[Saved data entries]
- Opening Delimiter -

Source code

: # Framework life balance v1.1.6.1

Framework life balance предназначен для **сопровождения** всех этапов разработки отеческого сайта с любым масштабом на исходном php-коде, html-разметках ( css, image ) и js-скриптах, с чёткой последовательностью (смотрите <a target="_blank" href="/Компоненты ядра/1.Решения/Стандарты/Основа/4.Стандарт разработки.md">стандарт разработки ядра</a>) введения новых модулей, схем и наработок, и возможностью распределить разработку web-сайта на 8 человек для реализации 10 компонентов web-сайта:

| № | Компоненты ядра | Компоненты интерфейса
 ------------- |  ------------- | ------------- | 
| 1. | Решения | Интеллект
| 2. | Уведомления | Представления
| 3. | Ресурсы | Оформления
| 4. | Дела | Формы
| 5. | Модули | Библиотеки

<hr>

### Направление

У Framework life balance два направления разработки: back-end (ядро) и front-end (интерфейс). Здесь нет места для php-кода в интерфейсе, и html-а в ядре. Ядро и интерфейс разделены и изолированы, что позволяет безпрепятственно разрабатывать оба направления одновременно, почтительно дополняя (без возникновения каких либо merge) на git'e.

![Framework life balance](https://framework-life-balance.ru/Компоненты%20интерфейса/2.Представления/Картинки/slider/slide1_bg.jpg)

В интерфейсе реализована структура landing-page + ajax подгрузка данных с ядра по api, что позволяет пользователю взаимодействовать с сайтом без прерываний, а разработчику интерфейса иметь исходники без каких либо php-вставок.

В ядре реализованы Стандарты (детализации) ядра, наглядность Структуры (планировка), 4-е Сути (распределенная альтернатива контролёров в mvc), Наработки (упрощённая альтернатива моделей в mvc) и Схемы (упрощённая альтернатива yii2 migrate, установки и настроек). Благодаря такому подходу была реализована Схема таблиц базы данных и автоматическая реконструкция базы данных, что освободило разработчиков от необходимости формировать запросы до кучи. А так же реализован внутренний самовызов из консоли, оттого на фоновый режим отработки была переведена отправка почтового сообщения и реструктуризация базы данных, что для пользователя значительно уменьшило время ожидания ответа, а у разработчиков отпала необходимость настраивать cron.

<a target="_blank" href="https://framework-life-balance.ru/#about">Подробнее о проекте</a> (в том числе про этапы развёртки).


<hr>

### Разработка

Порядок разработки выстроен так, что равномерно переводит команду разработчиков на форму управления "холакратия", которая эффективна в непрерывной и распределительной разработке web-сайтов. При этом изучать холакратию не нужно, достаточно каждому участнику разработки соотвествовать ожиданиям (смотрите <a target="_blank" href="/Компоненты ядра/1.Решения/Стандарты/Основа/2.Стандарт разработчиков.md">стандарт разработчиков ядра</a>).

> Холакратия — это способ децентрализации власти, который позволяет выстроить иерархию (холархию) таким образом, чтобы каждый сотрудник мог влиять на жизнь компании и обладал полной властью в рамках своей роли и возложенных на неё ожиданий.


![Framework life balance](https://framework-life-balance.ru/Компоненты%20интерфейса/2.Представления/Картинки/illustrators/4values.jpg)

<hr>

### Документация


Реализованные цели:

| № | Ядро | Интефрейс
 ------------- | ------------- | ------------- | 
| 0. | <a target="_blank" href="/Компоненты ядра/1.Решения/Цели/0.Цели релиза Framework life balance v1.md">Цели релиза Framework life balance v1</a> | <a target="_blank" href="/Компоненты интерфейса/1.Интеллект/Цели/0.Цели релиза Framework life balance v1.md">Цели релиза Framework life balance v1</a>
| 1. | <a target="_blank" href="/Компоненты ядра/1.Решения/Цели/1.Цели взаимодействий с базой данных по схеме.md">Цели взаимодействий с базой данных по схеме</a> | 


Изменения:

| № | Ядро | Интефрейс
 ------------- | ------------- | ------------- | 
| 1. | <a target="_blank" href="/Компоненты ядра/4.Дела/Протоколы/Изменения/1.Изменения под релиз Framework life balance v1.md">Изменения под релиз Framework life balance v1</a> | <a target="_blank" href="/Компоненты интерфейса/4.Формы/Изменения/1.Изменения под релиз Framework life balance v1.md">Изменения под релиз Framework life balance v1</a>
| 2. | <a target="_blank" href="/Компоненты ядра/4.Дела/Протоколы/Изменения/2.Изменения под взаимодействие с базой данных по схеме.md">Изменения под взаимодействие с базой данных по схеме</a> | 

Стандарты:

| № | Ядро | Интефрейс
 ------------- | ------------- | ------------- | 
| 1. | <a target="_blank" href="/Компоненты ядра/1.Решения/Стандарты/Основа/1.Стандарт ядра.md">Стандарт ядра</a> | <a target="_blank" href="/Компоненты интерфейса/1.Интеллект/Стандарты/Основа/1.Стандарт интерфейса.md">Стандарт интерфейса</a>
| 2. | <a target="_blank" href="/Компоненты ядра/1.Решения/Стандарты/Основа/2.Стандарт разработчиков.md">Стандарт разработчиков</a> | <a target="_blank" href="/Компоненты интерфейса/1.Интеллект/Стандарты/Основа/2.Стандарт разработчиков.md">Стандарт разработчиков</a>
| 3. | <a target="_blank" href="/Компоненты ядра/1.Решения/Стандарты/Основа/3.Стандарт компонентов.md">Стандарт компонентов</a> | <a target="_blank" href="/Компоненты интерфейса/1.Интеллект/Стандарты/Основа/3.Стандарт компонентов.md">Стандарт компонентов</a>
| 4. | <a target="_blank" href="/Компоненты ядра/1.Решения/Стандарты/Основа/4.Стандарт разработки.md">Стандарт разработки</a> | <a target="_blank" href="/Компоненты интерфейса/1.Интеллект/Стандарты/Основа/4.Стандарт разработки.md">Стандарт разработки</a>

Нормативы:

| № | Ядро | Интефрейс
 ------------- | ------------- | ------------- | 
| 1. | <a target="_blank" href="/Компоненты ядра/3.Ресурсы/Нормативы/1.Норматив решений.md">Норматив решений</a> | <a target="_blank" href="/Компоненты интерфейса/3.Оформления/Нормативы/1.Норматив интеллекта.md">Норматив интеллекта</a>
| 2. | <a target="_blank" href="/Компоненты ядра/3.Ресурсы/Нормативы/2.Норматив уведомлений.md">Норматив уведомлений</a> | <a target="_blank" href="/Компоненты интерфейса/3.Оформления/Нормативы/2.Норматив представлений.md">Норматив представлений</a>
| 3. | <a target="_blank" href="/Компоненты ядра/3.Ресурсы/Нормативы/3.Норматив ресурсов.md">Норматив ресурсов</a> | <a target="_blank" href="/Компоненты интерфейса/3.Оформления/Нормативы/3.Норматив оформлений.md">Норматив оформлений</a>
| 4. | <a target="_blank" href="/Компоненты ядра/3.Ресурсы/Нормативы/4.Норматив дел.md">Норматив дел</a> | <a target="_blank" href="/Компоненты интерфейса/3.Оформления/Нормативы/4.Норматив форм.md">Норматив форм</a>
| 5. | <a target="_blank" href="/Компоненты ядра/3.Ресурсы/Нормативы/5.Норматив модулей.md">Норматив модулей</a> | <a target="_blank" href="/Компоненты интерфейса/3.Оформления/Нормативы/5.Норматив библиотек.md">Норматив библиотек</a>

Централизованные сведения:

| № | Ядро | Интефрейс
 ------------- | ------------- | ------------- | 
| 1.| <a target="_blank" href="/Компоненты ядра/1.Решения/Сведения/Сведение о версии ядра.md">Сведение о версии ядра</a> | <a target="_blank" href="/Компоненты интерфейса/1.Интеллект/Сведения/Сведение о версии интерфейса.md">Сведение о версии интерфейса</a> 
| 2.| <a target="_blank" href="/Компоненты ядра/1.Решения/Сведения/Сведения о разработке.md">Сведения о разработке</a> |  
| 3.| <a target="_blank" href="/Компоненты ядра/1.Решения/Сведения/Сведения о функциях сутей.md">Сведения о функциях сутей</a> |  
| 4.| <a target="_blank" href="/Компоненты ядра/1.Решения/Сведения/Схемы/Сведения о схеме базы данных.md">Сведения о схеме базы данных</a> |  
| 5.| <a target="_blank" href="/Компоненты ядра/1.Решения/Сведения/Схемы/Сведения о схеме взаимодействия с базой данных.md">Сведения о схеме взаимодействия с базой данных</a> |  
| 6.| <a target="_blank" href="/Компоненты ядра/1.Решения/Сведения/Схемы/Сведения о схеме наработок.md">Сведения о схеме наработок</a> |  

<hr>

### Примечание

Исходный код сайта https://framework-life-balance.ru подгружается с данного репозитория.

- Closing Delimiter -

What lines above contain "либо"? Copy them out.

--- Result for this exercise ---
У Framework life balance два направления разработки: back-end (ядро) и front-end (интерфейс). Здесь нет места для php-кода в интерфейсе, и html-а в ядре. Ядро и интерфейс разделены и изолированы, что позволяет безпрепятственно разрабатывать оба направления одновременно, почтительно дополняя (без возникновения каких либо merge) на git'e.
В интерфейсе реализована структура landing-page + ajax подгрузка данных с ядра по api, что позволяет пользователю взаимодействовать с сайтом без прерываний, а разработчику интерфейса иметь исходники без каких либо php-вставок.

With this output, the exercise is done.